INSTRUCTIONS TO FOLLOW: An exact transcription of every entry is required, with the images left out.

Document images with source code:
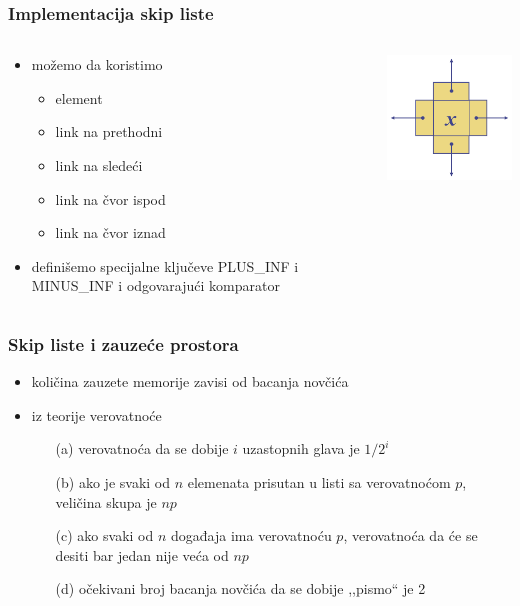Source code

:\documentclass[compress]{beamer}
\begin{document}
\begin{frame}[fragile]
  \frametitle{Implementacija skip liste}
  \begin{columns}
    \begin{column}[c]{6cm}
      \begin{itemize}
        \item možemo da koristimo 
        \begin{itemize}
          \item element
          \item link na prethodni
          \item link na sledeći
          \item link na čvor ispod
          \item link na čvor iznad
        \end{itemize}
        \item definišemo specijalne ključeve {\tiny PLUS\_INF} i {\tiny MINUS\_INF} i odgovarajući komparator 
      \end{itemize}
    \end{column}
    \begin{column}[c]{6cm}
      \begin{center}
        \includegraphics[width=5cm]{asp-10-pic15.png}
      \end{center}
    \end{column}
  \end{columns}
\end{frame}

\begin{frame}[fragile]
  \frametitle{Skip liste i zauzeće prostora}
  \begin{itemize}
    \item količina zauzete memorije zavisi od bacanja novčića
    \item iz teorije verovatnoće
    \begin{itemize}
      \item[(a)] verovatnoća da se dobije $i$ uzastopnih glava je $1/2^i$
      \item[(b)] ako je svaki od $n$ elemenata prisutan u listi sa verovatnoćom $p$, veličina skupa je $np$
      \item[(c)] ako svaki od $n$ događaja ima verovatnoću $p$, verovatnoća da će se desiti bar jedan nije veća od $np$
      \item[(d)] očekivani broj bacanja novčića da se dobije ,,pismo`` je 2
    \end{itemize}
  \end{itemize}
\end{frame}
\end{document}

EXERCISE ANSWER:
Source code

:\documentclass[compress]{beamer}
\begin{document}
\begin{frame}[fragile]
  \frametitle{Implementacija skip liste}
  \begin{columns}
    \begin{column}[c]{6cm}
      \begin{itemize}
        \item možemo da koristimo 
        \begin{itemize}
          \item element
          \item link na prethodni
          \item link na sledeći
          \item link na čvor ispod
          \item link na čvor iznad
        \end{itemize}
        \item definišemo specijalne ključeve {\tiny PLUS\_INF} i {\tiny MINUS\_INF} i odgovarajući komparator 
      \end{itemize}
    \end{column}
    \begin{column}[c]{6cm}
      \begin{center}
        \includegraphics[width=5cm]{asp-10-pic15.png}
      \end{center}
    \end{column}
  \end{columns}
\end{frame}

\begin{frame}[fragile]
  \frametitle{Skip liste i zauzeće prostora}
  \begin{itemize}
    \item količina zauzete memorije zavisi od bacanja novčića
    \item iz teorije verovatnoće
    \begin{itemize}
      \item[(a)] verovatnoća da se dobije $i$ uzastopnih glava je $1/2^i$
      \item[(b)] ako je svaki od $n$ elemenata prisutan u listi sa verovatnoćom $p$, veličina skupa je $np$
      \item[(c)] ako svaki od $n$ događaja ima verovatnoću $p$, verovatnoća da će se desiti bar jedan nije veća od $np$
      \item[(d)] očekivani broj bacanja novčića da se dobije ,,pismo`` je 2
    \end{itemize}
  \end{itemize}
\end{frame}
\end{document}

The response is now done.